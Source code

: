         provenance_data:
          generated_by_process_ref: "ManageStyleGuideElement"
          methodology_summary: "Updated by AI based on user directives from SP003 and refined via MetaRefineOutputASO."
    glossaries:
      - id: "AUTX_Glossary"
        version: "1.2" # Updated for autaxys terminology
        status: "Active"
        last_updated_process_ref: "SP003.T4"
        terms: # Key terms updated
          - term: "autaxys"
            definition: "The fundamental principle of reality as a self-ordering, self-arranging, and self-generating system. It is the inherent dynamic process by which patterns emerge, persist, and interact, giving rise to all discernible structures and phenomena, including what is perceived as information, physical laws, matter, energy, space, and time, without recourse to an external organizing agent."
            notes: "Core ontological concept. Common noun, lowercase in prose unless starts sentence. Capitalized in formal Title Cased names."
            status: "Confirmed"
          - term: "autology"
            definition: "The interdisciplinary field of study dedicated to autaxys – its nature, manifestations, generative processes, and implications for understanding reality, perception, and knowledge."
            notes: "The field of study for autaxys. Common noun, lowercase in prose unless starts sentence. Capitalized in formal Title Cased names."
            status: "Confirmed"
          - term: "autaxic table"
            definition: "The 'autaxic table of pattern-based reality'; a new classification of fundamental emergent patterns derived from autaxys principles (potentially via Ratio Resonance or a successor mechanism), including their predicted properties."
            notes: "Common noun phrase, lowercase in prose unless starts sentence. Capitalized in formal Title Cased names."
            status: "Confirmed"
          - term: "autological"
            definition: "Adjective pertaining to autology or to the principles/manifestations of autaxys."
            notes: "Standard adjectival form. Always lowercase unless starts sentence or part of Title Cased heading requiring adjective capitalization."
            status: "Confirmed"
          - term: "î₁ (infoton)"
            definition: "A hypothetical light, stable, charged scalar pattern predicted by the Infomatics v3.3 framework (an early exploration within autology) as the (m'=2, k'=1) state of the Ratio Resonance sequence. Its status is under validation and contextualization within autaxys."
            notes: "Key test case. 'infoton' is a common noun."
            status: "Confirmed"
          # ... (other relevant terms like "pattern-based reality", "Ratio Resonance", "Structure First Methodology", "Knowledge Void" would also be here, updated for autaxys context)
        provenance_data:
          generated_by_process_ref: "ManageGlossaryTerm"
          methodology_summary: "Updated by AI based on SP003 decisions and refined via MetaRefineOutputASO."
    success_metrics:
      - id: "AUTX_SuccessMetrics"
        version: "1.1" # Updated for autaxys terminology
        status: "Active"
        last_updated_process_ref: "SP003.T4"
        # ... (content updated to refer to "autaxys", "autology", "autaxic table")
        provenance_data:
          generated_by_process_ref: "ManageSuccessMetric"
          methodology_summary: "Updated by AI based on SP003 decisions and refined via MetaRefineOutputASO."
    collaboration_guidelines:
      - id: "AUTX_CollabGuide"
====
Task description - Search the listing above for "terms" and copy every line that has it.

Output of the exercise -
        terms: # Key terms updated
          # ... (other relevant terms like "pattern-based reality", "Ratio Resonance", "Structure First Methodology", "Knowledge Void" would also be here, updated for autaxys context)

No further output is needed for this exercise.